After Friday’s crackdown, several firms said they are looking to move their business overseas, especially North America.
Cryptocurrency mining operators, including Huobi Mall and BTC.TOP, are suspending their China operations after Beijing stepped up its efforts to crack down on Bitcoin mining and trading, sending the digital currency tumbling.
A State Council committee led by Vice Premier Liu He announced the efforts late on Friday – the first time the council has targeted virtual currency mining, a big business in China that accounts for as much as 70 percent of the world’s crypto supply.
Crypto miners use increasingly powerful, specially-designed computer equipment, or rigs, to verify virtual coin transactions in a process that produces newly minted cryptocurrencies such as Bitcoin.
Bitcoin took a hammering after the latest Chinese move and is now down nearly 50 percent from its all-time high.
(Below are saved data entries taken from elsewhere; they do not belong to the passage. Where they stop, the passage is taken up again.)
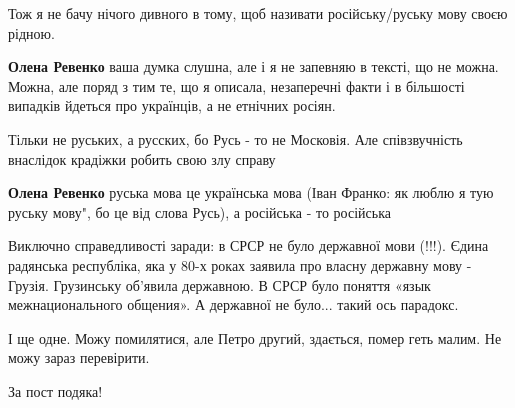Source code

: \begin{itemize}
Тож я не бачу нічого дивного в тому, щоб називати російську/руську мову своєю
рідною.

\begin{itemize}
 
\textbf{Олена Ревенко} ваша думка слушна, але і я не запевняю в тексті, що не
можна. Можна, але поряд з тим те, що я описала, незаперечні факти і в більшості
випадків йдеться про українців, а не етнічних росіян.

 
Тільки не руських, а русских, бо Русь - то не Московія. Але співзвучність
внаслідок крадіжки робить свою злу справу

 
\textbf{Олена Ревенко} руська мова це українська мова (Іван Франко: як люблю я
тую руську мову", бо це від слова Русь), а російська - то російська

\end{itemize}

 

Виключно справедливості заради: в СРСР не було державної мови (!!!). Єдина
радянська республіка, яка у 80-х роках заявила про власну державну мову -
Грузія. Грузинську об’явила державною. В СРСР було поняття «язык
межнационального общения». А державної не було... такий ось парадокс.

І ще одне. Можу помилятися, але Петро другий, здається, помер геть малим. Не
можу зараз перевірити.

За пост подяка!


\end{itemize}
It shed as much as 17 percent on Sunday, before paring some losses and was last trading steady in Asia.
Investor protection and prevention of money laundering are particular concerns of governments and financial regulators who are grappling with whether and how they should regulate the cryptocurrency industry.
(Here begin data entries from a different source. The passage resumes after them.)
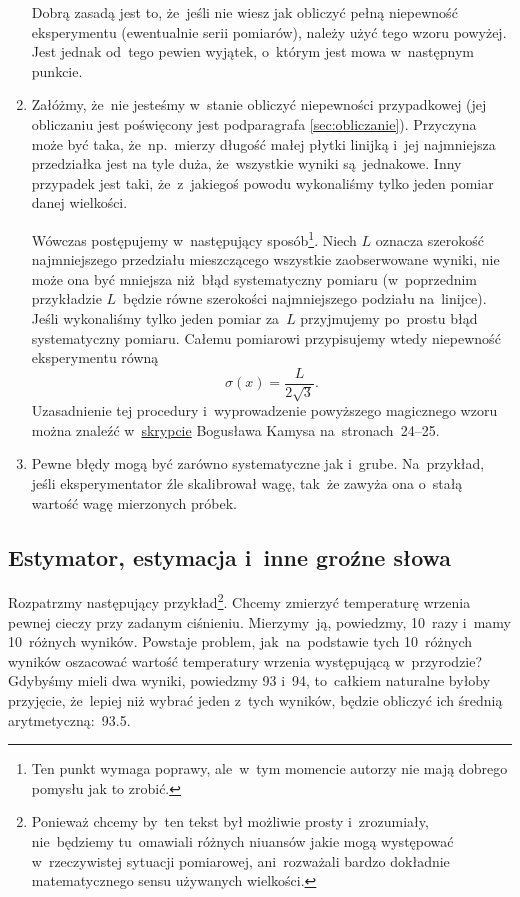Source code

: \documentclass[a4paper,11pt]{article}
\begin{document}
\begin{enumerate}
  Dobrą zasadą jest to, że~jeśli nie wiesz jak obliczyć pełną
  niepewność eksperymentu (ewentualnie serii pomiarów), należy użyć
  tego wzoru powyżej. Jest jednak od~tego pewien wyjątek, o~którym
  jest mowa w~następnym punkcie.
\item Załóżmy, że~nie jesteśmy w~stanie obliczyć niepewności
  przypadkowej (jej obliczaniu jest poświęcony jest podparagrafa
  \eqref{sec:obliczanie}). Przyczyna może być taka, że~np.~mierzy
  długość małej płytki linijką i~jej najmniejsza przedziałka jest na
  tyle duża, że~wszystkie wyniki są~jednakowe. Inny przypadek jest
  taki, że~z~jakiegoś powodu wykonaliśmy tylko jeden pomiar danej
  wielkości.

  Wówczas postępujemy w~następujący sposób\footnote{Ten punkt wymaga
    poprawy, ale~w~tym momencie autorzy nie mają dobrego pomysłu jak
    to zrobić.}. Niech $L$ oznacza szerokość najmniejszego przedziału
  mieszczącego wszystkie zaobserwowane wyniki, nie może ona być
  mniejsza niż~błąd systematyczny pomiaru (w~poprzednim przykładzie
  $L$~będzie równe szerokości najmniejszego podziału na~linijce).
  Jeśli wykonaliśmy tylko jeden pomiar za~$L$ przyjmujemy po~prostu
  błąd systematyczny pomiaru. Całemu pomiarowi przypisujemy wtedy
  niepewność eksperymentu równą
  \begin{equation}
    \label{eq:2}
    \sigma( x ) = \frac{ L }{ 2 \sqrt{ 3 } }.
  \end{equation}
  Uzasadnienie tej procedury i~wyprowadzenie powyższego magicznego
  wzoru można znaleźć
  w~\href{http://users.uj.edu.pl/\~ufkamys/BK/smop1N\_h.pdf}{skrypcie}
  Bogusława Kamysa na~stronach~24--25.
\item Pewne błędy mogą być zarówno systematyczne jak i~grube.
  Na~przykład, jeśli eksperymentator źle skalibrował wagę, tak~że
  zawyża ona o~stałą wartość wagę mierzonych próbek.
\end{enumerate}





\subsection{Estymator, estymacja i~inne groźne słowa}
\label{sec:estymator}

Rozpatrzmy następujący przykład\footnote{Ponieważ chcemy by~ten tekst
  był możliwie prosty i~zrozumiały, nie~będziemy tu~omawiali różnych
  niuansów jakie mogą występować w~rzeczywistej sytuacji pomiarowej,
  ani~rozważali bardzo dokładnie matematycznego sensu używanych
  wielkości.}. Chcemy zmierzyć temperaturę wrzenia pewnej cieczy przy
zadanym ciśnieniu. Mierzymy~ją, powiedzmy, 10~razy i~mamy 10~różnych
wyników. Powstaje problem, jak~na~podstawie tych 10~różnych wyników
oszacować wartość temperatury wrzenia występującą w~przyrodzie?
Gdybyśmy mieli dwa wyniki, powiedzmy 93\textcelsius{}
i~94\textcelsius, to~całkiem naturalne byłoby przyjęcie, że~lepiej niż
wybrać jeden z~tych wyników, będzie obliczyć ich średnią
arytmetyczną:~93.5\textcelsius.
\end{document}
US Federal Reserve Chairman Jerome Powell turned up the heat on cryptocurrencies last week, saying on Thursday that they pose risks to financial stability and indicating that greater regulation may be warranted.
A shift to overseas
Huobi Mall, part of cryptocurrency exchange Huobi, said in a statement late on Sunday that all its custody businesses have been suspended.
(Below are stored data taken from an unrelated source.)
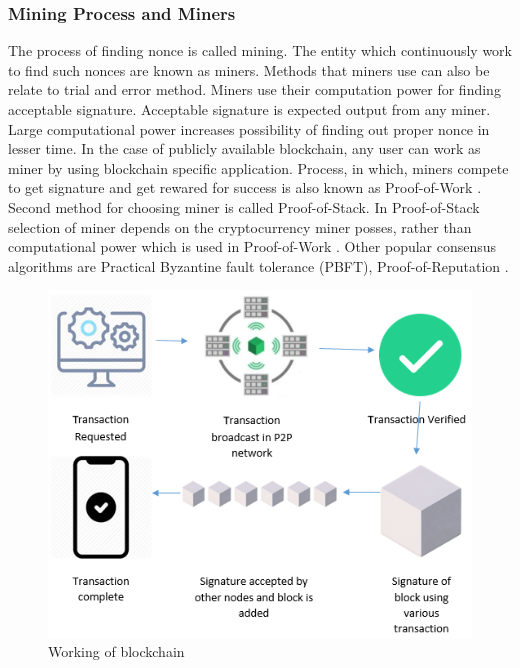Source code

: \documentclass[a4paper,twoside,12pt]{report}
\begin{document}
\begin{spacing}{1.5}
\subsubsection{Mining Process and Miners}
\label{miningprocess}
The process of finding nonce is called mining. The entity which continuously work to find such nonces are known as miners. Methods that miners use can also be relate to trial and error method. Miners use their computation power for finding acceptable signature. Acceptable signature is expected output from any miner. Large computational power increases possibility of finding out proper nonce in lesser time. In the case of publicly available blockchain, any user can work as miner by using blockchain specific application. Process, in which, miners compete to get signature and get rewared for success is also known as Proof-of-Work \cite{satoshinakamoto}. Second method for choosing miner is called Proof-of-Stack. In Proof-of-Stack selection of miner depends on the cryptocurrency miner posses, rather than computational power which is used in Proof-of-Work \cite{saad_exploring_2019}. Other popular consensus algorithms are Practical Byzantine fault tolerance (PBFT), Proof-of-Reputation \cite{saad_exploring_2019}.
\begin{figure}[h!]
\begin{center}
  \includegraphics[width=0.8\linewidth]{images/workingofblockchain.png}
  \caption{\fontsize{10}{10}\selectfont Working of blockchain}
  \label{img: workingofblockchain}
\end{center}
\end{figure}  

\end{spacing}
\end{document}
“Meanwhile, we’re contacting overseas service providers, to pave way for exports of mining rigs in the future,” Huobi Mall said via its official Telegram community, and asked clients “not to worry and calm down”.
BTC.TOP, a crypto mining pool, also announced the suspension of its China business, citing regulatory risks.
Founder Jiang Zhuoer said in a microblog post via Weibo that in the future, BTC.TOP will mainly conduct crypto mining business in North America.
“In the long term, nearly all of Chinese crypto mining rigs will be sold overseas, as Chinese regulators crack down on mining at home,” he wrote.
China has already lost its position as a global cryptocurrency trading centre after Beijing banned crypto exchanges in 2017.
“Eventually, China will lose crypto computing power to foreign markets as well,” Jiang said, predicting the rise of US and European mining pools.
HashCow, another crypto miner that owns 10 mining sites in Chinese provinces including Xinjiang and Sichuan and sells computing power to investors, said it will fully comply with government regulations.
In a statement to clients, HashCow said it will suspend buying new Bitcoin rigs, and promised a full refund to those investors who had placed orders for computing powers but had not yet started mining.
Risk-adjusted returns
Aside from the sheer scale of the slump in virtual currencies last week – the Bloomberg Galaxy Crypto Index fell almost 40 percent, the most since the pandemic turmoil in March last year – significant intraday price swings have also captivated investor attention.
Still, RBC derivatives strategist Amy Wu Silverman argued in a note Sunday that, based on a measure of risk-adjusted returns known as the Sharpe ratio, Bitcoin has done better than shares in Tesla Inc., the SPDR S&P 500 ETF Trust or Invesco QQQ Trust Series 1.
Bitcoin, Ether and meme virtual currencies like Dogecoin are still sitting on major gains over longer time-frames, such as the past year – about 12,000 percent in the case of Dogecoin.
For Ben Emons, managing director of global macro strategy at Medley Global Advisors in New York, Bitcoin is “firming its grip on markets through volatility, liquidity and correlation”.